**What to do:** Each entry below must be repeated exactly, with pictures left out.

Dataset content below:

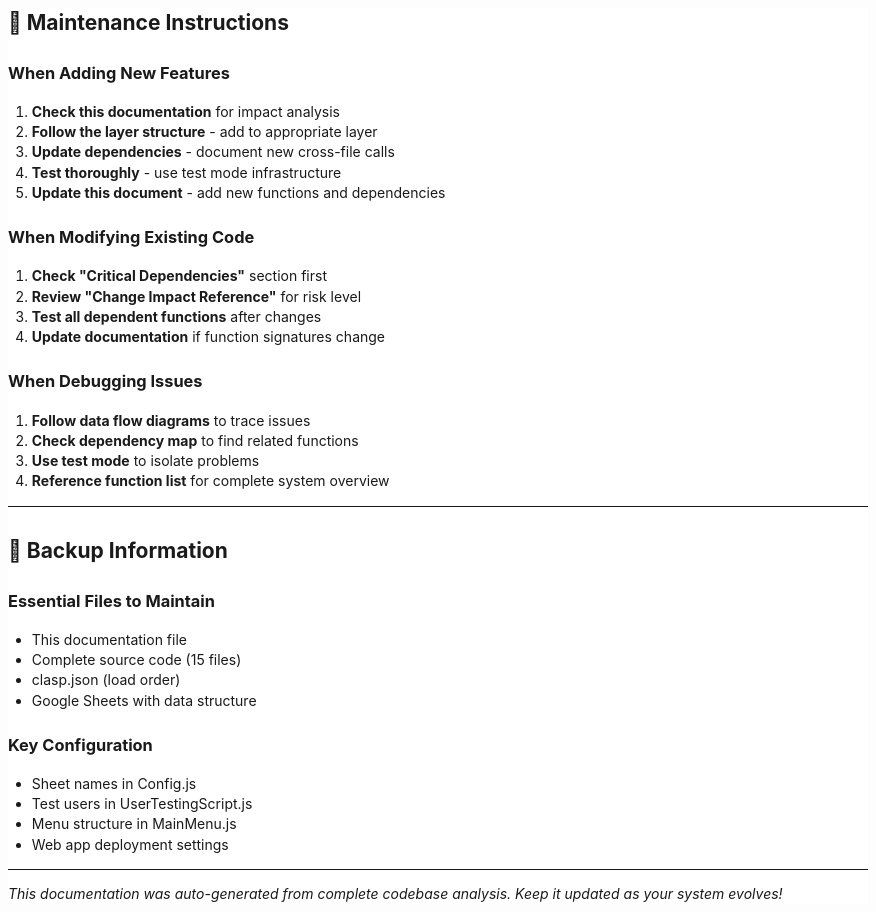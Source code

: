 
## 🔧 Maintenance Instructions

### When Adding New Features
1. **Check this documentation** for impact analysis
2. **Follow the layer structure** - add to appropriate layer
3. **Update dependencies** - document new cross-file calls
4. **Test thoroughly** - use test mode infrastructure
5. **Update this document** - add new functions and dependencies

### When Modifying Existing Code
1. **Check "Critical Dependencies"** section first
2. **Review "Change Impact Reference"** for risk level
3. **Test all dependent functions** after changes
4. **Update documentation** if function signatures change

### When Debugging Issues
1. **Follow data flow diagrams** to trace issues
2. **Check dependency map** to find related functions
3. **Use test mode** to isolate problems
4. **Reference function list** for complete system overview

---

## 💾 Backup Information

### Essential Files to Maintain
- This documentation file
- Complete source code (15 files)
- clasp.json (load order)
- Google Sheets with data structure

### Key Configuration
- Sheet names in Config.js
- Test users in UserTestingScript.js  
- Menu structure in MainMenu.js
- Web app deployment settings

---

*This documentation was auto-generated from complete codebase analysis. Keep it updated as your system evolves!*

End of Dataset content.

**Written answer:**
Source code

: 
## 🔧 Maintenance Instructions

### When Adding New Features
1. **Check this documentation** for impact analysis
2. **Follow the layer structure** - add to appropriate layer
3. **Update dependencies** - document new cross-file calls
4. **Test thoroughly** - use test mode infrastructure
5. **Update this document** - add new functions and dependencies

### When Modifying Existing Code
1. **Check "Critical Dependencies"** section first
2. **Review "Change Impact Reference"** for risk level
3. **Test all dependent functions** after changes
4. **Update documentation** if function signatures change

### When Debugging Issues
1. **Follow data flow diagrams** to trace issues
2. **Check dependency map** to find related functions
3. **Use test mode** to isolate problems
4. **Reference function list** for complete system overview

---

## 💾 Backup Information

### Essential Files to Maintain
- This documentation file
- Complete source code (15 files)
- clasp.json (load order)
- Google Sheets with data structure

### Key Configuration
- Sheet names in Config.js
- Test users in UserTestingScript.js  
- Menu structure in MainMenu.js
- Web app deployment settings

---

*This documentation was auto-generated from complete codebase analysis. Keep it updated as your system evolves!*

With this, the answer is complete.